(Beginning of Dataset entries)

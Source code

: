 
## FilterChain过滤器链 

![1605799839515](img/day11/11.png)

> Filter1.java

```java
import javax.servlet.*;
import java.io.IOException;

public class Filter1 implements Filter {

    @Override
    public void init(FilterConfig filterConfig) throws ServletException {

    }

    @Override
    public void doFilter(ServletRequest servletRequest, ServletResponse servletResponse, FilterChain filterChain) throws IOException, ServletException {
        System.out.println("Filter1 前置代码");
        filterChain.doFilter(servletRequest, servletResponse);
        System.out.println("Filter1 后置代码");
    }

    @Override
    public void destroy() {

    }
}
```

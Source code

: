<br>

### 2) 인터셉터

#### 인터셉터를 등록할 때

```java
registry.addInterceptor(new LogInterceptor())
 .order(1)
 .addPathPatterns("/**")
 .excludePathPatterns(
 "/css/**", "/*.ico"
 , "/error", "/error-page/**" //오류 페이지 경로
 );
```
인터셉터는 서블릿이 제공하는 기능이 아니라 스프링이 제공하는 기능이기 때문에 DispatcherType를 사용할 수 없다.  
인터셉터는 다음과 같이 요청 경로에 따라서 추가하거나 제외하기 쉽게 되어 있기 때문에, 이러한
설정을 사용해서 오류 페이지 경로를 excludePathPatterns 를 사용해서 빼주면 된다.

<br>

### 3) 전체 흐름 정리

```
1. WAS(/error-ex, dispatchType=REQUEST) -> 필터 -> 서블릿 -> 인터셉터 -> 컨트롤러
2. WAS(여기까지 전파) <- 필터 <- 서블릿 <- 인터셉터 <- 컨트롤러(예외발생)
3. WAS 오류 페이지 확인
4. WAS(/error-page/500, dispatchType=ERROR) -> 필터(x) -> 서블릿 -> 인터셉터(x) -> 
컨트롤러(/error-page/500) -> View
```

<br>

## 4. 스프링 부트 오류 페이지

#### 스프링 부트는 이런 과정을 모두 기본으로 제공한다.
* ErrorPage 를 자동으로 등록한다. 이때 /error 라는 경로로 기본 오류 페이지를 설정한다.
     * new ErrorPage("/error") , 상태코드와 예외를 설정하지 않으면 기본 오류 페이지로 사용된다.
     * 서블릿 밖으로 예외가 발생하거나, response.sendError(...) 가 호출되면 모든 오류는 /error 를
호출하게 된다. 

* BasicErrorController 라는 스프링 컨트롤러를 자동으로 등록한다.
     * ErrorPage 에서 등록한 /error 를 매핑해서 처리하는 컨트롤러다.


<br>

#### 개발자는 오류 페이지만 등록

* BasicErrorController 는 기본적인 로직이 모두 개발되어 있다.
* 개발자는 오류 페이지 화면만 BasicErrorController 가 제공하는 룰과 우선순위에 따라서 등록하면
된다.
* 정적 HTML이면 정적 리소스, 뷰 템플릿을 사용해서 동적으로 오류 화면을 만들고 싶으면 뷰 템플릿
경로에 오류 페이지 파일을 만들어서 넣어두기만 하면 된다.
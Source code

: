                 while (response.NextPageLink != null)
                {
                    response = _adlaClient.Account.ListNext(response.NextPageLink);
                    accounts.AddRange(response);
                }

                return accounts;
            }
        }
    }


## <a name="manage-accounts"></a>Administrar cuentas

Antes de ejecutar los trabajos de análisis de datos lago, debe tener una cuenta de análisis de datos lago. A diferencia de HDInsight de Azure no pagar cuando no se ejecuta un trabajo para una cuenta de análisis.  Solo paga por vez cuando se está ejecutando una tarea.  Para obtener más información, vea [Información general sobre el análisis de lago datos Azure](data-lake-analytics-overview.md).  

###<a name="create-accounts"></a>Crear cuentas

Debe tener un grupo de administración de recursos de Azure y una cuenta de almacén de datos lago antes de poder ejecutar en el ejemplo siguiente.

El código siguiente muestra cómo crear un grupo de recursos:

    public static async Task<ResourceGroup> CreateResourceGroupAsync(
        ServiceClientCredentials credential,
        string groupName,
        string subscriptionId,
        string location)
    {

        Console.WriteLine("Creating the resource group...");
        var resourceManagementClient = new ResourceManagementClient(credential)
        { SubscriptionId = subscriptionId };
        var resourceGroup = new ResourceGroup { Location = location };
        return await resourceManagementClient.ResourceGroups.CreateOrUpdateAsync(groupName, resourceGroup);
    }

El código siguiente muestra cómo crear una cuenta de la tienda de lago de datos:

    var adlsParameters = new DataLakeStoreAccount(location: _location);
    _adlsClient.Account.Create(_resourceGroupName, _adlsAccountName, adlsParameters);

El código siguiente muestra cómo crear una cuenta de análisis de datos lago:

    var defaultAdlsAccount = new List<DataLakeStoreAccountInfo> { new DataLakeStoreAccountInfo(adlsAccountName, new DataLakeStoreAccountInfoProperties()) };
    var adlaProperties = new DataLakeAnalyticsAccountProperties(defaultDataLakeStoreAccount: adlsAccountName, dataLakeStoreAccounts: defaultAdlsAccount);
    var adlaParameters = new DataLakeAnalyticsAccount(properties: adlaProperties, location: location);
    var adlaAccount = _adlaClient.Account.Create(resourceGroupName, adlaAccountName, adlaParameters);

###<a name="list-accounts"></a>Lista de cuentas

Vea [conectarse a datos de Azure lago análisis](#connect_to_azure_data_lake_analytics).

(End of Dataset entries)

What is expected:
Word for word, reproduce the listing above from its start up to and including the line that has "return accounts;". Give only those lines.

Solution:
Source code

: 
## FilterChain过滤器链 

![1605799839515](img/day11/11.png)

> Filter1.java

```java
import javax.servlet.*;
import java.io.IOException;

public class Filter1 implements Filter {

    @Override
    public void init(FilterConfig filterConfig) throws ServletException {

    }

    @Override
    public void doFilter(ServletRequest servletRequest, ServletResponse servletResponse, FilterChain filterChain) throws IOException, ServletException {
        System.out.println("Filter1 前置代码");
        filterChain.doFilter(servletRequest, servletResponse);
        System.out.println("Filter1 后置代码");
    }

    @Override
    public void destroy() {

    }
}
```

Source code

:<br>

### 2) 인터셉터

#### 인터셉터를 등록할 때

```java
registry.addInterceptor(new LogInterceptor())
 .order(1)
 .addPathPatterns("/**")
 .excludePathPatterns(
 "/css/**", "/*.ico"
 , "/error", "/error-page/**" //오류 페이지 경로
 );
```
인터셉터는 서블릿이 제공하는 기능이 아니라 스프링이 제공하는 기능이기 때문에 DispatcherType를 사용할 수 없다.  
인터셉터는 다음과 같이 요청 경로에 따라서 추가하거나 제외하기 쉽게 되어 있기 때문에, 이러한
설정을 사용해서 오류 페이지 경로를 excludePathPatterns 를 사용해서 빼주면 된다.

<br>

### 3) 전체 흐름 정리

```
1. WAS(/error-ex, dispatchType=REQUEST) -> 필터 -> 서블릿 -> 인터셉터 -> 컨트롤러
2. WAS(여기까지 전파) <- 필터 <- 서블릿 <- 인터셉터 <- 컨트롤러(예외발생)
3. WAS 오류 페이지 확인
4. WAS(/error-page/500, dispatchType=ERROR) -> 필터(x) -> 서블릿 -> 인터셉터(x) -> 
컨트롤러(/error-page/500) -> View
```

<br>

## 4. 스프링 부트 오류 페이지

#### 스프링 부트는 이런 과정을 모두 기본으로 제공한다.
* ErrorPage 를 자동으로 등록한다. 이때 /error 라는 경로로 기본 오류 페이지를 설정한다.
     * new ErrorPage("/error") , 상태코드와 예외를 설정하지 않으면 기본 오류 페이지로 사용된다.
     * 서블릿 밖으로 예외가 발생하거나, response.sendError(...) 가 호출되면 모든 오류는 /error 를
호출하게 된다. 

* BasicErrorController 라는 스프링 컨트롤러를 자동으로 등록한다.
     * ErrorPage 에서 등록한 /error 를 매핑해서 처리하는 컨트롤러다.


<br>

#### 개발자는 오류 페이지만 등록

* BasicErrorController 는 기본적인 로직이 모두 개발되어 있다.
* 개발자는 오류 페이지 화면만 BasicErrorController 가 제공하는 룰과 우선순위에 따라서 등록하면
된다.
* 정적 HTML이면 정적 리소스, 뷰 템플릿을 사용해서 동적으로 오류 화면을 만들고 싶으면 뷰 템플릿
경로에 오류 페이지 파일을 만들어서 넣어두기만 하면 된다.
Source code

:                 while (response.NextPageLink != null)
                {
                    response = _adlaClient.Account.ListNext(response.NextPageLink);
                    accounts.AddRange(response);
                }

                return accounts;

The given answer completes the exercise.